We click the monthly ticket data in the page with the small arrow in the upper left corner of the inspection to jump to the label corresponding to the data. The value of the class attribute in the front has the same name as one of the three woff files, so we guess that this woff file is to be used
Download woff file: 1 Double click download
2. Using python code to send a request to download
It seems that we can't view the specific contents of woff font encryption file. At this time, we need a third-party library: fontTools needs to be downloaded by ourselves
pip install fonttools
use:
from fontTools.ttLib import TTFont # Create the object, and the parameter is the font encryption file font_obj = TTFont('FryVjKMa.woff') # Conversion format font_obj.saveXML('font.xml')
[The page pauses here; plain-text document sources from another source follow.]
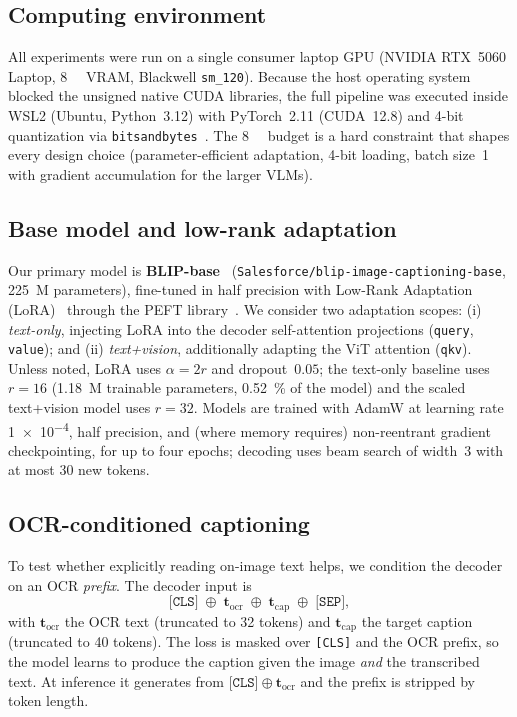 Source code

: \subsection{Computing environment}
\label{sec:env}
All experiments were run on a single consumer laptop GPU (NVIDIA RTX~5060 Laptop,
\SI{8}{\giga\byte} VRAM, Blackwell \texttt{sm\_120}). Because the host operating
system blocked the unsigned native CUDA libraries, the full pipeline was executed
inside WSL2 (Ubuntu, Python~3.12) with PyTorch~2.11 (CUDA~12.8) and 4-bit
quantization via \texttt{bitsandbytes}~\cite{bitsandbytes}. The \SI{8}{\giga\byte}
budget is a hard constraint that shapes every design choice (parameter-efficient
adaptation, 4-bit loading, batch size~1 with gradient accumulation for the larger
VLMs).

\subsection{Base model and low-rank adaptation}
\label{sec:lora}
Our primary model is \textbf{BLIP-base}~\cite{blip}
(\texttt{Salesforce/blip-image-captioning-base}, \SI{225}{M} parameters),
fine-tuned in half precision with Low-Rank Adaptation (LoRA)~\cite{lora} through
the PEFT library~\cite{peft}. We consider two adaptation scopes: (i) \emph{text-only},
injecting LoRA into the decoder self-attention projections (\texttt{query},
\texttt{value}); and (ii) \emph{text+vision}, additionally adapting the ViT
attention (\texttt{qkv}). Unless noted, LoRA uses $\alpha{=}2r$ and dropout~$0.05$;
the text-only baseline uses $r{=}16$ (\SI{1.18}{M} trainable parameters,
\SI{0.52}{\percent} of the model) and the scaled text+vision model uses $r{=}32$.
Models are trained with AdamW at learning rate \num{1e-4}, half precision, and
(where memory requires) non-reentrant gradient checkpointing, for up to four
epochs; decoding uses beam search of width~3 with at most \num{30} new tokens.

\subsection{OCR-conditioned captioning}
\label{sec:ocr}
To test whether explicitly reading on-image text helps, we condition the decoder
on an OCR \emph{prefix}. The decoder input is
\begin{equation}
\texttt{[CLS]} \;\oplus\; \mathbf{t}_{\text{ocr}} \;\oplus\;
\mathbf{t}_{\text{cap}} \;\oplus\; \texttt{[SEP]},
\end{equation}
with $\mathbf{t}_{\text{ocr}}$ the OCR text (truncated to \num{32} tokens) and
$\mathbf{t}_{\text{cap}}$ the target caption (truncated to \num{40} tokens). The
loss is masked over \texttt{[CLS]} and the OCR prefix, so the model learns to
produce the caption given the image \emph{and} the transcribed text. At inference
it generates from $\texttt{[CLS]}\oplus\mathbf{t}_{\text{ocr}}$ and the prefix is
stripped by token length.

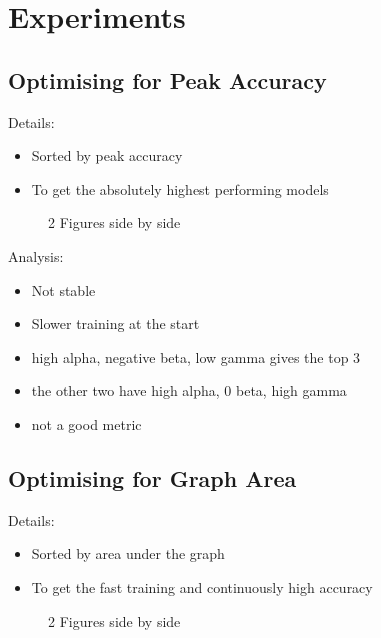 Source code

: \section{Experiments}
\subsection{Optimising for Peak Accuracy}
Details:
\begin{itemize}
	\item Sorted by peak accuracy
	\item To get the absolutely highest performing models
\end{itemize}


\begin{figure}
	\centering
	\qquad
	\caption{2 Figures side by side}%
	\label{fig:ex_peak}%
\end{figure}

Analysis:
\begin{itemize}
	\item Not stable
	\item Slower training at the start
	\item high alpha, negative beta, low gamma gives the top 3
	\item the other two have high alpha, 0 beta, high gamma
	\item not a good metric
\end{itemize}

\subsection{Optimising for Graph Area}
Details:
\begin{itemize}
	\item Sorted by area under the graph
	\item To get the fast training and continuously high accuracy
\end{itemize}

\begin{figure}
	\centering
	\qquad
	\caption{2 Figures side by side}%
	\label{fig:ex_aug}%
\end{figure}


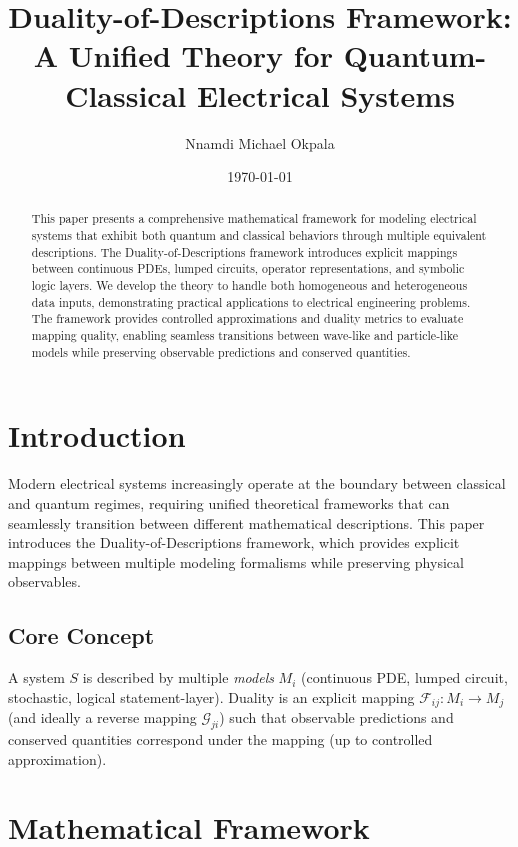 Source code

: \documentclass[11pt,a4paper]{article}
\author{Nnamdi Michael Okpala}
\date{\today}
\title{Duality-of-Descriptions Framework:\\
A Unified Theory for Quantum-Classical Electrical Systems}
\begin{document}
\maketitle

\begin{abstract}
This paper presents a comprehensive mathematical framework for modeling electrical systems that exhibit both quantum and classical behaviors through multiple equivalent descriptions. The Duality-of-Descriptions framework introduces explicit mappings between continuous PDEs, lumped circuits, operator representations, and symbolic logic layers. We develop the theory to handle both homogeneous and heterogeneous data inputs, demonstrating practical applications to electrical engineering problems. The framework provides controlled approximations and duality metrics to evaluate mapping quality, enabling seamless transitions between wave-like and particle-like models while preserving observable predictions and conserved quantities.
\end{abstract}

\tableofcontents
\newpage

\section{Introduction}
\label{sec:intro}

Modern electrical systems increasingly operate at the boundary between classical and quantum regimes, requiring unified theoretical frameworks that can seamlessly transition between different mathematical descriptions. This paper introduces the Duality-of-Descriptions framework, which provides explicit mappings between multiple modeling formalisms while preserving physical observables.

\subsection{Core Concept}
A system $S$ is described by multiple \textit{models} $M_i$ (continuous PDE, lumped circuit, stochastic, logical statement-layer). Duality is an explicit mapping $\mathcal{F}_{ij}: M_i \to M_j$ (and ideally a reverse mapping $\mathcal{G}_{ji}$) such that observable predictions and conserved quantities correspond under the mapping (up to controlled approximation).

\section{Mathematical Framework}
\label{sec:math_framework}
\end{document}
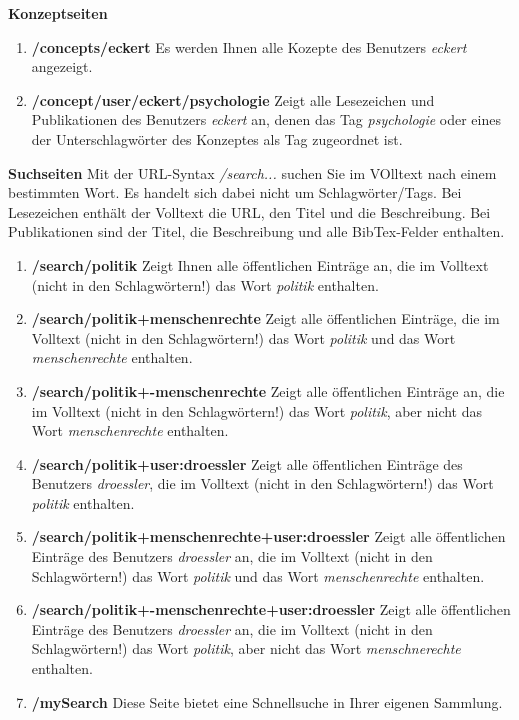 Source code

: \documentclass[a4paper,11pt,twoside]{scrbook}
\begin{document}
\textbf{Konzeptseiten}
\begin{enumerate}
    \item \textbf{/concepts/eckert} \newline
    Es werden Ihnen alle Kozepte des Benutzers \textit{eckert} angezeigt.
    \item \textbf{/concept/user/eckert/psychologie} \newline
    Zeigt alle Lesezeichen und Publikationen des Benutzers \textit{eckert} an, denen das Tag \textit{psychologie} oder eines der Unterschlagwörter des Konzeptes als Tag zugeordnet ist. 
\end{enumerate}
\textbf{Suchseiten}\newline
Mit der URL-Syntax \textit{/search...} suchen Sie im VOlltext nach einem bestimmten Wort. Es handelt sich dabei nicht um Schlagwörter/Tags. Bei Lesezeichen enthält der Volltext die URL, den Titel und die Beschreibung. Bei Publikationen sind der Titel, die Beschreibung und alle BibTex-Felder enthalten.
\begin{enumerate}
    \item \textbf{/search/politik} \newline
    Zeigt Ihnen alle öffentlichen Einträge an, die im Volltext (nicht in den Schlagwörtern!) das Wort \textit{politik} enthalten. 
    \item \textbf{/search/politik+menschenrechte}\newline
    Zeigt alle öffentlichen Einträge, die im Volltext (nicht in den Schlagwörtern!) das Wort \textit{politik} und das Wort \textit{menschenrechte} enthalten. 
    \item \textbf{/search/politik+-menschenrechte} \newline
    Zeigt alle öffentlichen Einträge an, die im Volltext (nicht in den Schlagwörtern!) das Wort \textit{politik}, aber nicht das Wort \textit{menschenrechte} enthalten. 
    \item \textbf{/search/politik+user:droessler} \newline
    Zeigt alle öffentlichen Einträge des Benutzers \textit{droessler}, die im Volltext (nicht in den Schlagwörtern!) das Wort \textit{politik} enthalten. 
    \item \textbf{/search/politik+menschenrechte+user:droessler}\newline
    Zeigt alle öffentlichen Einträge des Benutzers \textit{droessler} an, die im Volltext (nicht in den Schlagwörtern!) das Wort \textit{politik} und das Wort \textit{menschenrechte} enthalten. 
    \item \textbf{/search/politik+-menschenrechte+user:droessler} \newline
    Zeigt alle öffentlichen Einträge des Benutzers \textit{droessler} an, die im Volltext (nicht in den Schlagwörtern!) das Wort \textit{politik}, aber nicht das Wort \textit{menschnerechte} enthalten. 
    \item \textbf{/mySearch} \newline
    Diese Seite bietet eine Schnellsuche in Ihrer eigenen Sammlung.
\end{enumerate}
\end{document}
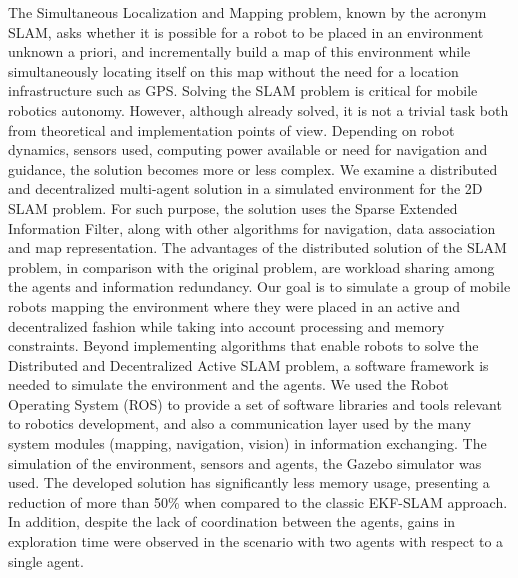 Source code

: The Simultaneous Localization and Mapping problem, known by the acronym SLAM, asks whether it is possible for a robot to be placed in an environment
unknown a priori, and incrementally build a map of this
environment while simultaneously locating itself on this map without the
need for a location infrastructure such as GPS.
Solving the SLAM problem is critical for mobile robotics
autonomy. However, although already solved, it is not a trivial task
both from theoretical and implementation points of view.
Depending on robot dynamics, sensors used, computing power available or need for navigation and guidance, the solution
becomes more or less complex. We examine a distributed and decentralized multi-agent solution in a simulated environment
for the 2D SLAM problem. For such purpose, the solution uses the Sparse Extended Information Filter, along with other algorithms for navigation,
data association and map representation. The advantages of the distributed solution of the
SLAM problem, in comparison with the original problem, are workload sharing
among the agents and information redundancy. Our goal is to simulate a 
group of mobile robots mapping the environment where they were placed 
in an active and decentralized fashion while taking into account 
processing and memory constraints.
Beyond implementing algorithms that enable robots to solve the 
Distributed and Decentralized Active SLAM problem, a software framework is needed to simulate the environment and the agents. We used the Robot Operating System (ROS) to provide a set of software libraries and tools relevant to robotics 
development, and also a communication layer used by the many system 
modules (mapping, navigation, vision) in information exchanging. The 
simulation of the environment, sensors and agents, the Gazebo simulator 
was used.
The developed solution has significantly less memory usage,
presenting a reduction of more than 50\% when compared to the classic EKF-SLAM approach.
In addition, despite the lack of coordination between the agents,
gains in exploration time were observed in the scenario with two agents with respect to a single agent.
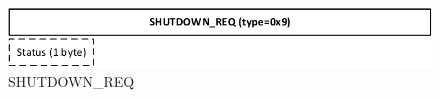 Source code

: \documentclass[]{article}
\begin{document}
\begin{figure}[H]
\centering
\includegraphics[width=\textwidth]{frames/shutdown-req.pdf}
\caption{SHUTDOWN\_REQ}
\label{SHUTDOWN-REQ}
\end{figure}
\end{document}
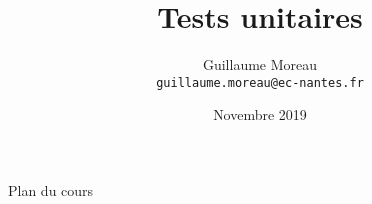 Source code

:\documentclass[allowframebreaks,xcolor=dvipsnames]{beamer}
\title[Option RV / MEDEV] %
{Tests unitaires}
\author[G. Moreau]{Guillaume Moreau\\
\texttt{guillaume.moreau@ec-nantes.fr}}
\institute[Ecole Centrale de Nantes] %
{
  Ecole Centrale de Nantes
}
\date %
{Novembre 2019}
\begin{document}
\begin{frame}
  \titlepage
\end{frame}

\begin{frame}[allowframebreaks]{Plan du cours}
  \tableofcontents[hideallsubsections]
\end{frame}


%





\end{document}
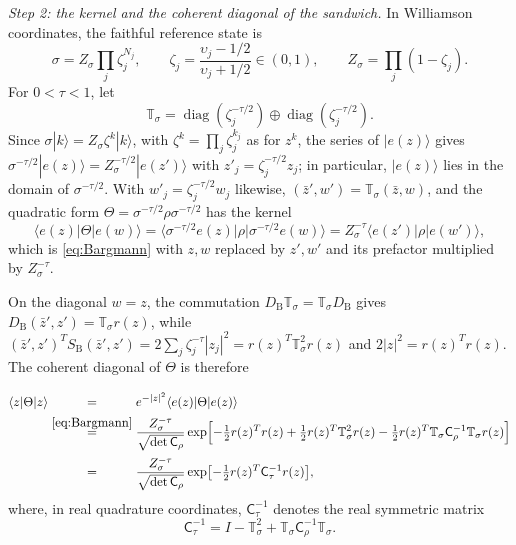 \documentclass[11pt]{amsart}
\numberwithin{equation}{section}
\theoremstyle{definition}
\newcommand{\diag}{\operatorname{diag}}
\begin{document}
\smallskip
\emph{Step 2: the kernel and the coherent diagonal of the sandwich.}
In Williamson coordinates, the faithful reference state is
\[
 \sigma=Z_\sigma\prod_j\zeta_j^{N_j},\qquad
 \zeta_j=\frac{\upsilon_j-1/2}{\upsilon_j+1/2}\in(0,1),\qquad
 Z_\sigma=\prod_j(1-\zeta_j).
\]
For \(0<\tau<1\), let
\[
 \mathbb T_\sigma=\diag(\zeta_j^{-\tau/2})\oplus\diag(\zeta_j^{-\tau/2}).
\]
Since \(\sigma|k\rangle=Z_\sigma\zeta^k|k\rangle\), with
\(\zeta^k=\prod_j\zeta_j^{k_j}\) as for \(z^k\), the series of
\(|e(z)\rangle\) gives
\(\sigma^{-\tau/2}|e(z)\rangle=Z_\sigma^{-\tau/2}|e(z')\rangle\) with
\(z'_j=\zeta_j^{-\tau/2}z_j\); in particular, \(|e(z)\rangle\) lies in
the domain of \(\sigma^{-\tau/2}\). With \(w'_j=\zeta_j^{-\tau/2}w_j\)
likewise, \((\bar z',w')=\mathbb T_\sigma(\bar z,w)\), and the quadratic
form \(\Theta=\sigma^{-\tau/2}\rho\sigma^{-\tau/2}\) has the kernel
\[
 \langle e(z)|\Theta|e(w)\rangle
 =\langle\sigma^{-\tau/2}e(z)|\rho|\sigma^{-\tau/2}e(w)\rangle
 =Z_\sigma^{-\tau}\langle e(z')|\rho|e(w')\rangle,
\]
which is \eqref{eq:Bargmann} with \(z,w\) replaced by \(z',w'\) and its
prefactor multiplied by \(Z_\sigma^{-\tau}\).

On the diagonal \(w=z\), the commutation
\(D_{\mathrm B}\mathbb T_\sigma=\mathbb T_\sigma D_{\mathrm B}\) gives
\(D_{\mathrm B}(\bar z',z')=\mathbb T_\sigma r(z)\), while
\((\bar z',z')^TS_{\mathrm B}(\bar z',z')=2\sum_j\zeta_j^{-\tau}|z_j|^2
=r(z)^T\mathbb T_\sigma^2r(z)\) and \(2|z|^2=r(z)^Tr(z)\). The coherent
diagonal of \(\Theta\) is therefore
\begin{align*}
 \langle z|\Theta|z\rangle
 &\overset{\phantom{\eqref{eq:Bargmann}}}{=}e^{-|z|^2}\langle e(z)|\Theta|e(z)\rangle\\
 &\overset{\eqref{eq:Bargmann}}{=}
  \frac{Z_\sigma^{-\tau}}{\sqrt{\det\mathsf C_\rho}}
  \exp\Bigl[-\tfrac12r(z)^Tr(z)+\tfrac12r(z)^T\mathbb T_\sigma^2r(z)
  -\tfrac12r(z)^T\mathbb T_\sigma\mathsf C_\rho^{-1}\mathbb T_\sigma r(z)\Bigr]\\
 &\overset{\phantom{\eqref{eq:Bargmann}}}{=}\frac{Z_\sigma^{-\tau}}{\sqrt{\det\mathsf C_\rho}}
  \exp\bigl[-\tfrac12r(z)^T\mathsf C_\tau^{-1}r(z)\bigr],
\end{align*}
where, in real quadrature coordinates, \(\mathsf C_\tau^{-1}\) denotes
the real symmetric matrix
\begin{equation}
 \mathsf C_\tau^{-1}
 =I-\mathbb T_\sigma^2
  +\mathbb T_\sigma\mathsf C_\rho^{-1}\mathbb T_\sigma.
 \label{eq:Ctau-inverse}
\end{equation}
\end{document}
Note: it is "fontTools" when downloading and "fontTools" when importing
After conversion, we search cmap and find:
<cmap> <tableVersion version="0"/> <cmap_format_4 platformID="0" platEncID="3" language="0"> </cmap_format_4> <cmap_format_0 platformID="1" platEncID="0" language="0"> </cmap_format_0> <cmap_format_4 platformID="3" platEncID="1" language="0"> </cmap_format_4> <cmap_format_12 platformID="3" platEncID="10" format="12" reserved="0" length="148" language="0" nGroups="11"> <map code="0x188c0" name="eight"/><!-- TANGUT COMPONENT-193 --> <map code="0x188c2" name="one"/><!-- TANGUT COMPONENT-195 --> <map code="0x188c3" name="zero"/><!-- TANGUT COMPONENT-196 --> <map code="0x188c4" name="three"/><!-- TANGUT COMPONENT-197 --> <map code="0x188c5" name="period"/><!-- TANGUT COMPONENT-198 --> <map code="0x188c6" name="four"/><!-- TANGUT COMPONENT-199 --> <map code="0x188c7" name="two"/><!-- TANGUT COMPONENT-200 --> <map code="0x188c8" name="nine"/><!-- TANGUT COMPONENT-201 --> <map code="0x188c9" name="six"/><!-- TANGUT COMPONENT-202 --> <map code="0x188ca" name="five"/><!-- TANGUT COMPONENT-203 --> <map code="0x188cb" name="seven"/><!-- TANGUT COMPONENT-204 --> </cmap_format_12> </cmap>
This is the conversion rule of font encryption, and the map tag is the corresponding relationship (mapping table)
After reading the code, you can guess: 0x188c0 corresponds to 8, 0x188c2 corresponds to 1 (the beginning of 0x indicates hexadecimal number)
We convert it to hexadecimal number:
print(int(0x188c0)) # 100544 print(int(0x188c2)) # 100546
You can find the statement corresponding to the number of monthly tickets found in the yuepiao / packet:
π½&# 100093;&# 100095;&# 100096;&# 100100;</ Span > < / span > the numbers in the monthly ticket < / P > are very similar
Therefore, it can be concluded that 0x188c0 corresponds to 8, and the decimal number of 0x188c0 100544100544 corresponds to 8
After finding the logic of correspondence, how to quickly get the correspondence table?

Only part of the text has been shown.